• [THE TASK]: Search the data below for "address"; list each line that holds it.

• [PROVIDED MATERIAL]:
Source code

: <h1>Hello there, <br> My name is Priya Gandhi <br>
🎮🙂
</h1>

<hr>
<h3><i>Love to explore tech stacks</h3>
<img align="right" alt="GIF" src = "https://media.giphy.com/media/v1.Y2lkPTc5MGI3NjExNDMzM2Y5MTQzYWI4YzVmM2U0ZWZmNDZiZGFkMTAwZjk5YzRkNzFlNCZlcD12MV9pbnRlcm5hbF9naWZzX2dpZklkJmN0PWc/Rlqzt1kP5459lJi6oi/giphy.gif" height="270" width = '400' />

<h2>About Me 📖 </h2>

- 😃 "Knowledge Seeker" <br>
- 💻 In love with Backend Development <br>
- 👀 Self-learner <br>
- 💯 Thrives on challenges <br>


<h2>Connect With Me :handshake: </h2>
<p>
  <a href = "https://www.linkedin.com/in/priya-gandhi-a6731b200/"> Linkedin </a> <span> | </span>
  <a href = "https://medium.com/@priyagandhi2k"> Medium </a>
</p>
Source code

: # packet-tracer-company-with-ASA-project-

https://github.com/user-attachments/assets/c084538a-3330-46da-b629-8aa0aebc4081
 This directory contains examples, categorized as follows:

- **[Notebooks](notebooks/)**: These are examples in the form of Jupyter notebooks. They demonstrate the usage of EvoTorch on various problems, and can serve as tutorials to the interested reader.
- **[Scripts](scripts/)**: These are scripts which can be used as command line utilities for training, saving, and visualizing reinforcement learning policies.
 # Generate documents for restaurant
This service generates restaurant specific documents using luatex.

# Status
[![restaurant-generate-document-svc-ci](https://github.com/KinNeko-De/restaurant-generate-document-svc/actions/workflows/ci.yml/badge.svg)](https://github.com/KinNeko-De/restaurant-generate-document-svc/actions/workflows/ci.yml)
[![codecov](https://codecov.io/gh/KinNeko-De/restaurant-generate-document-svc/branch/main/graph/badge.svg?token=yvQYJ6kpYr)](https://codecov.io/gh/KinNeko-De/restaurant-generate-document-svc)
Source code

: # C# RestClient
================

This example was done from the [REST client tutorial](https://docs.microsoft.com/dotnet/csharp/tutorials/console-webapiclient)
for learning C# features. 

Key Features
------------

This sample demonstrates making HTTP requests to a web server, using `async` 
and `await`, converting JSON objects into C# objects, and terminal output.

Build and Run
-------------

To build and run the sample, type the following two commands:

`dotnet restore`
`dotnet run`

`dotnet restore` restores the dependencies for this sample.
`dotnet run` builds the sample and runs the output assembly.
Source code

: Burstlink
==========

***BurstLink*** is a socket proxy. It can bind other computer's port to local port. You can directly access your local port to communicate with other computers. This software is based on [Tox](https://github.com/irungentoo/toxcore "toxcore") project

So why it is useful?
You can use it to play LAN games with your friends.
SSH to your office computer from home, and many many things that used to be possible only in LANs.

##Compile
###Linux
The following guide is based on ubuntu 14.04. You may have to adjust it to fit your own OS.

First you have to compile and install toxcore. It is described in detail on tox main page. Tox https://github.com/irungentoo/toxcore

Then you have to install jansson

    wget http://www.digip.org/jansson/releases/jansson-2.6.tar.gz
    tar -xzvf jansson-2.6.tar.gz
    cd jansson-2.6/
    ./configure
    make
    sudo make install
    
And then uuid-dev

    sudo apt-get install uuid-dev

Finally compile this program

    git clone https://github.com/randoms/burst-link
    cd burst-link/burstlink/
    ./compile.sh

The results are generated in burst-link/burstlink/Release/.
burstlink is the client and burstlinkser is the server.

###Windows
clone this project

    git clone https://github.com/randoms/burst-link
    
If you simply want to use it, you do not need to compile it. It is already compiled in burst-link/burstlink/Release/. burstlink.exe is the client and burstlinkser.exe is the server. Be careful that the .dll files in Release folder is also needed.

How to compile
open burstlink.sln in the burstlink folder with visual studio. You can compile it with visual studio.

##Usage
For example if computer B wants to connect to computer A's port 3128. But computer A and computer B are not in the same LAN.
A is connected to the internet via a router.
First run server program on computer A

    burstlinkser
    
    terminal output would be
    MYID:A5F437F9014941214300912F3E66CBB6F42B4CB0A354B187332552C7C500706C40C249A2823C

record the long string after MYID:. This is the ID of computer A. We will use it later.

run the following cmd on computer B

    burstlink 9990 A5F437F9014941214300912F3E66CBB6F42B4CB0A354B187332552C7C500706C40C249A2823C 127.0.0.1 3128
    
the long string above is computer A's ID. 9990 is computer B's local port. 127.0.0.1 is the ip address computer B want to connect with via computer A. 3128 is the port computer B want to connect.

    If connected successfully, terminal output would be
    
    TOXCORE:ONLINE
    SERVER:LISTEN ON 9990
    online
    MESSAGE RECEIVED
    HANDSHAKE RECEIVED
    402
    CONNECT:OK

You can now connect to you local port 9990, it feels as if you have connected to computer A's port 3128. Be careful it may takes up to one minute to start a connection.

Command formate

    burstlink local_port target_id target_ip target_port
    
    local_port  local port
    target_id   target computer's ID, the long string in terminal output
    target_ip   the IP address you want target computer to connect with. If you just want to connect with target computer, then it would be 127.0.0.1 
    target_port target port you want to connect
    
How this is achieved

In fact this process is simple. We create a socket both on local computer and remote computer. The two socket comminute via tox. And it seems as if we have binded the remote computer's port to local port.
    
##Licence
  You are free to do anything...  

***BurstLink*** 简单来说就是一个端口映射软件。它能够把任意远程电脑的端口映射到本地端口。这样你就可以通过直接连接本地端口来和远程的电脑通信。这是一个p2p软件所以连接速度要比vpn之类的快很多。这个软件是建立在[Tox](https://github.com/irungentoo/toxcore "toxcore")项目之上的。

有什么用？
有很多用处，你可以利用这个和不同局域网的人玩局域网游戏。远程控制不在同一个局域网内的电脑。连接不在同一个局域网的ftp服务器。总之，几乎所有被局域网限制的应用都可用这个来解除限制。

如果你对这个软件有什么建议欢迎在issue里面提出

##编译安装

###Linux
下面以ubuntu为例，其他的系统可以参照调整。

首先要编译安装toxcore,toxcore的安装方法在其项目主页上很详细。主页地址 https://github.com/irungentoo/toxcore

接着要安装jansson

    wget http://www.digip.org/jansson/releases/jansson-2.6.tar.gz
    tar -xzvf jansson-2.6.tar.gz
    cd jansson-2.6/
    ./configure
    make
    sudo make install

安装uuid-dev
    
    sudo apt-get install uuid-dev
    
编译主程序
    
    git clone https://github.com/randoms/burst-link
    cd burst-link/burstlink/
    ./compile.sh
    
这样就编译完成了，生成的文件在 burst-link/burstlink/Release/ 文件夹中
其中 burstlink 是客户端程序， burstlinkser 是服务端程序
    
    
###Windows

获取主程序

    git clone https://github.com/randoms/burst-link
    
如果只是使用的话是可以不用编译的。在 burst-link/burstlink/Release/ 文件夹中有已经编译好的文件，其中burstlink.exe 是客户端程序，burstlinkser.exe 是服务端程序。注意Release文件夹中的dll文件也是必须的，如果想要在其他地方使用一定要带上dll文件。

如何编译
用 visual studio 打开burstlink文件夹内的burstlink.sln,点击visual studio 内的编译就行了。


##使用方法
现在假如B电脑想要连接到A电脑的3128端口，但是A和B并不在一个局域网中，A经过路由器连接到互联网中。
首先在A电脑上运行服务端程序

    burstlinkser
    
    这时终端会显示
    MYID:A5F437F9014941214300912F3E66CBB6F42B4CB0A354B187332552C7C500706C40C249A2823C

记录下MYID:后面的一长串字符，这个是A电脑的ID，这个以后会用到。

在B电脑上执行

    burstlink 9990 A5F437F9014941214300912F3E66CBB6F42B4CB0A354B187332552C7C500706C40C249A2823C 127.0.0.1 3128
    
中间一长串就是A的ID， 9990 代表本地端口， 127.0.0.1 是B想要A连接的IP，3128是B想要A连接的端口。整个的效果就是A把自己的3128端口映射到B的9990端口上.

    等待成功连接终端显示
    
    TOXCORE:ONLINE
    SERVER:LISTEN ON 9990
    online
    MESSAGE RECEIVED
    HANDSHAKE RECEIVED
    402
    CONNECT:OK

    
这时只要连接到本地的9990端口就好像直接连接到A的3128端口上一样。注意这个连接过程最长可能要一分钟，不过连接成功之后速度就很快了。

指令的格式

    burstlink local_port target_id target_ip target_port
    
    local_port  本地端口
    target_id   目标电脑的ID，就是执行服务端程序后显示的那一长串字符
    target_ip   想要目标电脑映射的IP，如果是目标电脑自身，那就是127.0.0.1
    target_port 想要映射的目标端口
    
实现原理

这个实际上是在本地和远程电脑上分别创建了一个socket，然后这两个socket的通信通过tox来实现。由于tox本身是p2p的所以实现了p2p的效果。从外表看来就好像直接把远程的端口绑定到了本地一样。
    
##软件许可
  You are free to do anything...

• [RESPONSE TO THIS TASK]:
the long string above is computer A's ID. 9990 is computer B's local port. 127.0.0.1 is the ip address computer B want to connect with via computer A. 3128 is the port computer B want to connect.
    target_ip   the IP address you want target computer to connect with. If you just want to connect with target computer, then it would be 127.0.0.1 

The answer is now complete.